Radiotherapy to the head and neck can have adverse effects on the tissues. This can include acute and chronic problems such as oral mucositis, changes to saliva, pain, dysphagia, dysgeusia, trismus, deafness, radiation-related caries osteoradionecrosis. Modern radiotherapy techniques have been developed to reduce these adverse effects. However, the use of intraoral stents has been proposed to help minimise adverse effects with some studies indicating beneficial effects.
The aim of this review was to assess the effectiveness of intraoral stents in reducing toxicities in oral cavity induced by radiotherapy in head and neck region.
The review protocol was registered in PROSPERO and searches conducted in the Medline/PubMed, Embase and Scopus databases supplemented by searches in the journals, Journal of Prosthetic Dentistry, the Head & Neck, the Journal of Prosthodontics, and the International Journal of Prosthodontics. Clinical studies (randomised controlled trials [RCTs] , prospective or retrospective with a minimum of 10 patients published in English from Jan 2010 to March 2020 were considered. Two reviewers independently selected studies, extracted data and assessed risk of bias. The Cochrane domains based tool was used for RCTs and the Newcastle -Ottawa scale for non-randomised studies. Meta-analysis was conducted for the outcomes oral mucositis, trismus, and salivary changes reported as mean differences (MD) with 95% confidence intervals (CI).

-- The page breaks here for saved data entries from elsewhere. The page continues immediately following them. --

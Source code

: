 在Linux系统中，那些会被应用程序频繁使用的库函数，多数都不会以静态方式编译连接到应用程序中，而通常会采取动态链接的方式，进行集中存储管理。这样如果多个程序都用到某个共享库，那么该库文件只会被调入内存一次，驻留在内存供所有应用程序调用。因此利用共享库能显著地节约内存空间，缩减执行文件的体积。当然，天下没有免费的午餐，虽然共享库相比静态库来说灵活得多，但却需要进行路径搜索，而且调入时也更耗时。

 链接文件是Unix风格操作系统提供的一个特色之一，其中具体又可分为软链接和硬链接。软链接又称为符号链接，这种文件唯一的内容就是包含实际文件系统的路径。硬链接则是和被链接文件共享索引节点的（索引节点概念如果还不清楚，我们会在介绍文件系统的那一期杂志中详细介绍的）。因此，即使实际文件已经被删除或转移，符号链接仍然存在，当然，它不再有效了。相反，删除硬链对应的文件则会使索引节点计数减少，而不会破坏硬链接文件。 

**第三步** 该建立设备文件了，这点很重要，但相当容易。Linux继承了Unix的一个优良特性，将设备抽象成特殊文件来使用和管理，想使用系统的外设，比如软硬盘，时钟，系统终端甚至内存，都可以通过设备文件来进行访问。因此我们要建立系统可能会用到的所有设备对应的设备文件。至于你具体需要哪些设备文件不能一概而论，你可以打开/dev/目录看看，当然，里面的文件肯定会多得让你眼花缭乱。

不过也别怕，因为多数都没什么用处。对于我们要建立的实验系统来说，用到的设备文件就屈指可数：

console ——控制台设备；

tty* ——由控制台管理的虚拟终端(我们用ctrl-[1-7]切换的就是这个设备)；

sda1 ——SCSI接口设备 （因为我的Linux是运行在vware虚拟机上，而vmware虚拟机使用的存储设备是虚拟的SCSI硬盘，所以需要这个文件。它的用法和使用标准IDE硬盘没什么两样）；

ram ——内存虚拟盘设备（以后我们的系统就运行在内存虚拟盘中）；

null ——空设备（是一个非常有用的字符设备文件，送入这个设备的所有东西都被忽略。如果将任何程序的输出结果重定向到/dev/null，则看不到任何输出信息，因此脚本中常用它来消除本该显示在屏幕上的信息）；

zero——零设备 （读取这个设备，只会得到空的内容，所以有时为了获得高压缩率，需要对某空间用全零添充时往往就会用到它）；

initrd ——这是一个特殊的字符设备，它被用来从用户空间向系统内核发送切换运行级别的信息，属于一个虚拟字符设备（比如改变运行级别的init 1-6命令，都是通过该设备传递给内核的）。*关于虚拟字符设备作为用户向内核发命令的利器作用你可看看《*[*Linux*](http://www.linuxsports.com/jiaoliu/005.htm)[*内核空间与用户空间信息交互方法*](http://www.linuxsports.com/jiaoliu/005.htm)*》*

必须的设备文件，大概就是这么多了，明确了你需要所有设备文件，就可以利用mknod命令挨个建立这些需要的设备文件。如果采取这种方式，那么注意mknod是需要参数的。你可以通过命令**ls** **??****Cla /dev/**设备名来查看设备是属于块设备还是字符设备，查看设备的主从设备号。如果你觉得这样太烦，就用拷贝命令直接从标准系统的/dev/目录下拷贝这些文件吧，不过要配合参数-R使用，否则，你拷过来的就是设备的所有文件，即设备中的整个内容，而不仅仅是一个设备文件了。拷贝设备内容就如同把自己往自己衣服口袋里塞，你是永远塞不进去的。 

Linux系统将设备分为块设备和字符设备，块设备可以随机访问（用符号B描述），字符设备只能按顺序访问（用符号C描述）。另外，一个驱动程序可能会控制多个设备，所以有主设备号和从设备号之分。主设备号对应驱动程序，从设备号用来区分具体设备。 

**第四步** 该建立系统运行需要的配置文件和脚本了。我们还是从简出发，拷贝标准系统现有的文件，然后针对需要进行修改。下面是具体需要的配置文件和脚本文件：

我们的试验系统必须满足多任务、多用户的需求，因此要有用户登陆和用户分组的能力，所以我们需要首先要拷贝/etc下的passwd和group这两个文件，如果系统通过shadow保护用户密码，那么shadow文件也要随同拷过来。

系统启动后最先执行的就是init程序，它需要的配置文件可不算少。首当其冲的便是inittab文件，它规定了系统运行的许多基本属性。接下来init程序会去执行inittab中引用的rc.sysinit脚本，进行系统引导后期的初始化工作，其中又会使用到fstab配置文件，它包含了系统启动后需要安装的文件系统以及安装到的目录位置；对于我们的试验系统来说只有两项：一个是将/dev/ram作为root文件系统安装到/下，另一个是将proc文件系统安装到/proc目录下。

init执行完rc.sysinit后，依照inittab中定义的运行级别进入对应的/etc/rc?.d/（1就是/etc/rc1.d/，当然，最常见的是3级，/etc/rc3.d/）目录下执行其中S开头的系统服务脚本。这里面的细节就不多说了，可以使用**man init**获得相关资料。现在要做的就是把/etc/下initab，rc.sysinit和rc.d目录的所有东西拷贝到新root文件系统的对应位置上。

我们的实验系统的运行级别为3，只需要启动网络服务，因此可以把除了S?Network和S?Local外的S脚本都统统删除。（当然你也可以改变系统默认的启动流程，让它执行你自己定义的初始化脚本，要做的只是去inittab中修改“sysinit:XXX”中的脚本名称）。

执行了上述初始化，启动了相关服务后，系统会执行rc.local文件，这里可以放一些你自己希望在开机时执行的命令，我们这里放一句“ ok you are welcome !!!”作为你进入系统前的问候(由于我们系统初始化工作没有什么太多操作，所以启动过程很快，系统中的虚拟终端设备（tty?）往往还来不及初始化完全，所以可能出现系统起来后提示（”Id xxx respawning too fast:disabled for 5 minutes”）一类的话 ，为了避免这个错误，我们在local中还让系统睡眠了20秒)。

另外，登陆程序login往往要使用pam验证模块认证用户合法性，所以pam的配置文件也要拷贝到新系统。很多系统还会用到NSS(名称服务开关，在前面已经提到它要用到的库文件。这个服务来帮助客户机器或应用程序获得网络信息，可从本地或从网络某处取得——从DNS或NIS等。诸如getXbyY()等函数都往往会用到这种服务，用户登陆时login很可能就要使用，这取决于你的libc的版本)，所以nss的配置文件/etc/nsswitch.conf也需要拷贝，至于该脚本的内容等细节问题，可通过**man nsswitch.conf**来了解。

- 7 studies (2 RCTs, 3 prospective, 2 retrospective) involving a total of 251 patients were included.
- Average age of the patients was 61.4years (range 22 -91).
- 2 studies provided data for the meta-analyses with a statistically significant difference in favour of intraoral stents for all 3 outcomes (see table).
|Mean difference (95%CI)|
|Oral mucositis||-1.03 (-1.50 to -0.57)|
|Trismus||-0.24 (-0.44 to -0.03)|
|Salivary changes||-0.53 (-0.79 to -0.27)|
The authors concluded: –
Intraoral stents have a positive effect on preventing oral mucositis. Further clinical trials are needed to address the flaws identified in the present systematic review.
The authors have search 3 major databases for this review however they have only included papers published in English from 2010 onwards which may have excluded some relevant studies. Only 7 relevant studies were identified and none of the publications were at low risk of bias and only two of these were RCTs. In addition, only two of the included studies provided data that could be included in meta-analyses. There was marked heterogeneity in the quality of the reporting with 3 studies providing scant information regarding patients, tumours, and treatment characteristics. So, while the analyses indicated a beneficial effect from the use of intraoral stents the is based on a limited number of small studies, so the certainty of the evidence is very low. Assessing whether intraoral stents has a real beneficial effect required well conducted and reported RCTs of appropriate size following the SPIRIT and CONSORT guidance and including a common outcome set (COMET).
Brandão TB, da Graça Pinto H, Vechiato Filho AJ, Faria KM, de Oliveira MCQ, Prado-Ribeiro AC, Dias RB, Santos-Silva AR, Batista VES. Are intraoral stents effective in reducing oral toxicities caused by radiotherapy? A systematic review and meta-analysis. J Prosthet Dent. 2021 Apr 17:S0022-3913(21)00151-7. doi: 10.1016/j.prosdent.2021.03.009. Epub ahead of print. PMID: 33879318.